PROBLEM REQUIREMENTS » Lines holding the string "githubusercontent" are the ones to copy; find them all in the data.

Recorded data
'''

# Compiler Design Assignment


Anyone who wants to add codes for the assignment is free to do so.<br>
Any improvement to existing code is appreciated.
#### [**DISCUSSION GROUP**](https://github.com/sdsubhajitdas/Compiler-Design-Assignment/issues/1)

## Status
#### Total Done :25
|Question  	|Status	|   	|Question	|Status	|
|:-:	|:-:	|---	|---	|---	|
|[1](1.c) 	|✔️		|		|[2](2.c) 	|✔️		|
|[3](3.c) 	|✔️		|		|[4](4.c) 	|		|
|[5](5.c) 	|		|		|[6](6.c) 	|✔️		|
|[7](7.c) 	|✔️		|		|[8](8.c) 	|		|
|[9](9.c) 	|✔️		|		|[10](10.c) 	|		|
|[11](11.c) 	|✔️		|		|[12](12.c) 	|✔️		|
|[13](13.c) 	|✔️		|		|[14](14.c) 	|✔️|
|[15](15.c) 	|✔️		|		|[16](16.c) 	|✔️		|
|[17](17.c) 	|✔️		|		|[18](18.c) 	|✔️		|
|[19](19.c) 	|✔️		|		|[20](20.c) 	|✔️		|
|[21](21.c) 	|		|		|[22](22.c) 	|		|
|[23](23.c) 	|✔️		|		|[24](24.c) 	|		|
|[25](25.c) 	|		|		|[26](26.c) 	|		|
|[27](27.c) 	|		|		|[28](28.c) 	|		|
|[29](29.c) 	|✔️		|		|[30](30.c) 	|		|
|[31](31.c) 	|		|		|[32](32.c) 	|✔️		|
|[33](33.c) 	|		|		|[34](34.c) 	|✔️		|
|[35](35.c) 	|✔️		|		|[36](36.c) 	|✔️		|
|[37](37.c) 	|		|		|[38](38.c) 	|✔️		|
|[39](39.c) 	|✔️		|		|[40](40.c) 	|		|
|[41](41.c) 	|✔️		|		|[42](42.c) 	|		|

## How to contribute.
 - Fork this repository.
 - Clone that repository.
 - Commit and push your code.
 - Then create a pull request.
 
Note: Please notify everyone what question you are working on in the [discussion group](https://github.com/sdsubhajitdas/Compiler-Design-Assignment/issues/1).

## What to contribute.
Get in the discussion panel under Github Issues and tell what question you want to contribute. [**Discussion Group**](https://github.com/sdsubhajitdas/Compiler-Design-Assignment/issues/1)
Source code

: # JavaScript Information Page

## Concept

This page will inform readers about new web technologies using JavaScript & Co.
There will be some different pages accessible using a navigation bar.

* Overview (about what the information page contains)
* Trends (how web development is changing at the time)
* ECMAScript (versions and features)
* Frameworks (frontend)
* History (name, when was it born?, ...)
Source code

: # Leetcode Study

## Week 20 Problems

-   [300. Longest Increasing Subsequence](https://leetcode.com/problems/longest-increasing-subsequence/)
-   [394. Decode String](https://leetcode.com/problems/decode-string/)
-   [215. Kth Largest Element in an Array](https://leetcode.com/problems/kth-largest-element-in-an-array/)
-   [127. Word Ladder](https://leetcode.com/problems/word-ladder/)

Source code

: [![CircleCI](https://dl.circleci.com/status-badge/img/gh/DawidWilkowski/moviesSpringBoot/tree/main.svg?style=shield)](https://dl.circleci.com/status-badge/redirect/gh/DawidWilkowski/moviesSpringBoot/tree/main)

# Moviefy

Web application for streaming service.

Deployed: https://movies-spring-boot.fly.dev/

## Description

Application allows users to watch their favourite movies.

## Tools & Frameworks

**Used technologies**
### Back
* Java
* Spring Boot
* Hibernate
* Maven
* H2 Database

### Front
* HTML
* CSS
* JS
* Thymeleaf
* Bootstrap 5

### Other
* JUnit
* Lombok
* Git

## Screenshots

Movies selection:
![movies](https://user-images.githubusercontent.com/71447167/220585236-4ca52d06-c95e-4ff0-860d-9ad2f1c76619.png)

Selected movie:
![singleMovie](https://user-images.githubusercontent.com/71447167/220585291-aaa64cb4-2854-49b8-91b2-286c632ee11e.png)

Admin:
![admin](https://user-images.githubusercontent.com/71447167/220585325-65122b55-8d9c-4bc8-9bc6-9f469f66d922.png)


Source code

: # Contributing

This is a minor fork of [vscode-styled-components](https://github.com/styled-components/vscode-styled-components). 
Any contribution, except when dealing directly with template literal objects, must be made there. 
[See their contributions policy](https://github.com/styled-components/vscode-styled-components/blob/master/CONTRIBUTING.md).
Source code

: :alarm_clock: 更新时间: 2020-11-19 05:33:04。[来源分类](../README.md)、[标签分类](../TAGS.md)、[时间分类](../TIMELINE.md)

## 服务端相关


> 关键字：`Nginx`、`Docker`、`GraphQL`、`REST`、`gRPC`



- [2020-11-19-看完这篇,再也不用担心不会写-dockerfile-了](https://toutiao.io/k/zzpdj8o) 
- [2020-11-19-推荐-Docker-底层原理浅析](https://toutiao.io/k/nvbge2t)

'''

EXERCISE OUTPUT »
![movies](https://user-images.githubusercontent.com/71447167/220585236-4ca52d06-c95e-4ff0-860d-9ad2f1c76619.png)
![singleMovie](https://user-images.githubusercontent.com/71447167/220585291-aaa64cb4-2854-49b8-91b2-286c632ee11e.png)
![admin](https://user-images.githubusercontent.com/71447167/220585325-65122b55-8d9c-4bc8-9bc6-9f469f66d922.png)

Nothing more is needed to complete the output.